● TASK INSTRUCTIONS
Once the line with "<!-- I think" is found in the entries below, print it and each following line exactly, stopping after the line with "- If more values"; print nothing else.

● DATA SHOWN
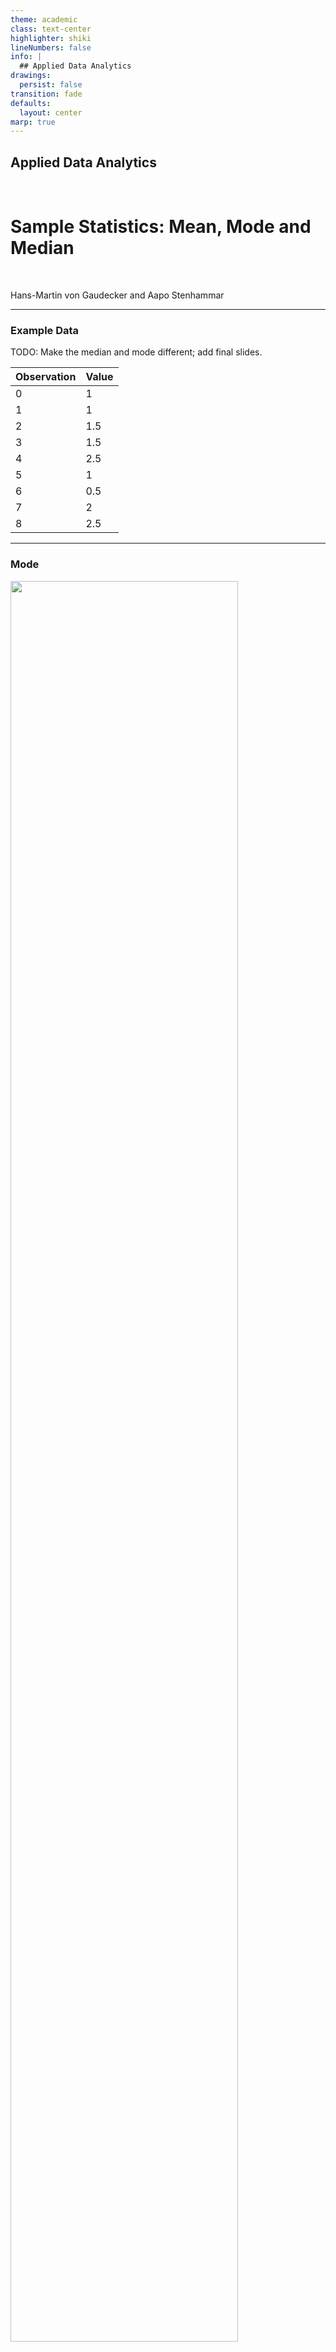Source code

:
 ```yaml
---
theme: academic
class: text-center
highlighter: shiki
lineNumbers: false
info: |
  ## Applied Data Analytics
drawings:
  persist: false
transition: fade
defaults:
  layout: center
marp: true
---
```


## Applied Data Analytics

<br>

# Sample Statistics: Mean, Mode and Median

<br>

Hans-Martin von Gaudecker and Aapo Stenhammar

---

### Example Data

TODO: Make the median and mode different; add final slides.

| Observation | Value |
| ----------- | ----- |
| 0           | 1     |
| 1           | 1     |
| 2           | 1.5   |
| 3           | 1.5   |
| 4           | 2.5   |
| 5           | 1     |
| 6           | 0.5   |
| 7           | 2     |
| 8           | 2.5   |

<!--Would be ideal to use some actual data, but no more than 5 obs and need repeated value for mode -->
<!-- I think with 5 obs. there is not a very interesting histogram we can plot... -->

---

### Mode

<div class="grid grid-cols-2 gap-4">
<div>

<img src="mode.png" class="rounded" style="width: 85%; height: 85%; margin: auto"/>

</div>
<div>

<br>

- **Intuition**: the mode is _the value that appears most frequently in the data_.

- If more values appear with the same frequency, the data is _multimodal_.

- If no value appears more than once, the data has _no mode_.

- The mode can be computed for any type of data (numerical, ordinal, and categorical).

- In our case, the mode is 1.

</div>
</div>

---

### Median


<div class="grid grid-cols-2 gap-4">
<div>

<img src="median.png" class="rounded" style="width: 85%; height: 85%; margin: auto"/>

</div>
<div>

<br>

- **Intuition**: the median is _the value that separates the higher half from the lower half of the data_.

- To compute the median sort the data and find the _middle value_ (what happens if the values
  are an even number?).

- Can be computed for any type of _ordered_ data (numerical and ordinal).

- In our case, the median is 1.5.

</div>
</div>

---

### Median: alternative explanation

<div class="grid grid-cols-2 gap-4">
<div>

| Observation | Value |
| ----------- | ----- |
| 6           | 0.5   |
| 0           | 1     |
| 1           | 1     |
|    5        | 1     |
| **2**           | **1.5**   |
| 3           | 1.5   |
| 7           | 2     |
| 4           | 2.5   |
| 8           | 2.5   |

</div>
<div>


- **Intuition**: the median is _the value that separates the higher half from the lower half of the data_.

- To compute the median sort the data and find the _middle value_ (what happens if the values
  are an even number?).

- Can be computed for any type of _ordered_ data (numerical and ordinal).

- In our case, the median is observed at the 5th position, which is 1.5.

</div>
</div>

---

### Mean


- The **mean** is _the sum of all the values in the sample divided by the total number of
  values_.

- In our case, it is computed by:

    $$
    \text{mean} = \frac{1 + 1 + 1.5 + 1.5 + 2.5 + 1 + 0.5 + 2 + 2.5}{9} = 1.5
    $$

- Can be computed *only* for numerical data.

- The mean is more sensitive to outliers than the median and the mode. Why?

---

### Mean vs Median and Mode: sensitivity to outliers.

- The mean is more sensitive to outliers than the median and the mode.

- Imagine to add an observation with value 1000 to our data.

- The mean changes to 113.5, while the median and the mode remain the same (1.5 and 1).

---

| Statistic | Sensitivity to outliers | Type of data | Aggregation to higher level |
| --------- | ----------------------- | ------------ | --------------------------- |
| Mean      | High                    | Numerical    | Sum of all values / N |
| Median    | Low                     | Numerical, ordinal | Middle value |
| Mode      | Low                     | Numerical, ordinal, categorical | Most frequent value |

---

# Series of Data

*Great idea -- but let's move to a different screencast of how we think about data*

- Example: ...
- Def: Anything that can be measured (?)
- Math: Notation typically $$x_i$$, $$x_{k,i}$$ etc.
- Computer Science: Arrays, lists, **dataframes**, etc.
- Human eye / mind: Tables and plots

Objective: Understand all these are ways to represent the same thing

*Chapter for this is not obvious! "Background" or so?*

- Data can often be represented as a collection of observations of a variable.

- For example, think of the heights of students in a class. Call this variable $X$, and
  let $X_1, X_2, \ldots, X_N$ be the heights of the students in the class (who are a
  total of $N$ students).

- We can think of this as a dataset, or in statistical notation, a sample of size $N$.

---

# Representing a Series of Data

<!-- maybe this part is more for the histogram part?-->

---

# Sample Statistics

- Previous lecture: describe the data using a histogram.

- There are more succinct ways to describe the data. One of the most common ways is to
  use _sample statistics_.

- A _sample statistic_ is any number computed as a function of the values in the sample
  (the data).

- We will look at: _mean_, _mode_, and _median_.

---

# Mean

- The most commonly used.

- Defined as:

  $$
  \bar{X} = \frac{1}{N} \sum_{i=1}^N X_i
  $$

- The mean is _the sum of all the values in the sample divided by the total number of
  values_.

- Can be computed _only_ for numerical data. Why?

---

# Median

- Intuitively, the median is the value that separates the higher half from the lower half
  of the data.

- To compute the median:

  1. Sort the data.
  2. If the number of observations is odd, the median is the middle value.
  3. If the number of observations is even, the median is the average of the two middle
     values.

- It can be computed for any type of _ordered_ data (so numerical and ordinal data).

- Example with an histogram...

---

# Mode

- The mode is the value that appears most frequently in the data.

- A dataset can have multiple modes, or no mode at all. Examples with histograms.

- The mode can be computed for any type of data (numerical, ordinal, and categorical).

---

# Differences between Mean and Median: how they can be used to BS.

- Classic example of mean vs median income changes over the years?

● RESPONSE TO THE EXERCISE
<!-- I think with 5 obs. there is not a very interesting histogram we can plot... -->

---

### Mode

<div class="grid grid-cols-2 gap-4">
<div>

<img src="mode.png" class="rounded" style="width: 85%; height: 85%; margin: auto"/>

</div>
<div>

<br>

- **Intuition**: the mode is _the value that appears most frequently in the data_.

- If more values appear with the same frequency, the data is _multimodal_.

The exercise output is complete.